Inlined functions have a non-inlined copy

2020-03-26 06:55发布

问题:

In Agner Fog's Optimizing C++ manual he has a section "Inlined functions have a non-inlined copy" where he writes

Function inlining has the complication that the same function may be called from another module. The compiler has to make a non-inlined copy of the inlined function for the sake of the possibility that the function is also called from another module. This non-inlined copy is dead code if no other modules call the function. This fragmentation of the code makes caching less efficient.

Let's make a test for this.

foo.h

inline double foo(double x) {
    return x;
}

t1.cpp

#include "foo.h"
double t1(double x) {
    return foo(x);
}

main.cpp

#include <stdio.h>
extern double foo(double);

int main(void) {
    printf("%f\n", foo(3.14159));
}

compile with g++ t1.cpp main.cpp and it runs correctly. If I do g++ -S t1.cpp main.cpp and look at the assembly I see that main.s calls a function defined in t1.s. Doing g++ -c main.cpp and g++ t1.cpp and looking at the symbols with nm shows U _Z3food in main.o and W _Z3food in t1.o. So it's clear that Agner's claim of there being a non-inlined copy is correct.

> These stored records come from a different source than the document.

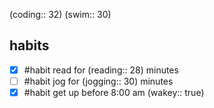 
(coding:: 32)
(swim:: 30) 

## habits

- [x] #habit read for (reading:: 28) minutes 
- [ ] #habit jog for (jogging:: 30) minutes
- [x] #habit get up before 8:00 am (wakey:: true)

What about with g++ -O1 t1.cpp main.cpp? This fails to compile due to foo being undefined. Doing g++ -O1 t1.cpp and nm t1.o shows that _Z3food has been stripped out.

Now I am confused. I did not expect g++ to remove the non-inline copy with optimization enabled.

It seems that with optimization enabled inline is equivalent to static inline. But without optimization inline means there is a non-inline copy generated.

Maybe GCC does not think I would ever want the non-inline copy. But I can think of a case. Let's say I wanted to create a library and in the library I want a function defined in multiple translation units (so that the compiler could inline the code for the function in each translation unit) but I also want an external module linking to my library to be able to call the function defined in the library. I would obviously need a non-inlined version of the function for this.

One suggestion Agner gives if I don't want the non-inline copy is to use static inline. But from this question and answers I infer that this is only useful to show intent. So on the one hand it's clear it's more than just intent without using optimization since it makes a non-inline copy. But on the other had, with optimization it really only seems to show intent since the non-inline copy is stripped away. This is confusing.

My questions:

  1. Is GCC correct in stripping away the non-inline copy with optimization enabled? In other words should there always be a non-inline copy if I don't use static inline?
  2. If I want to be certain that there is not a non-inline copy should I use static inline?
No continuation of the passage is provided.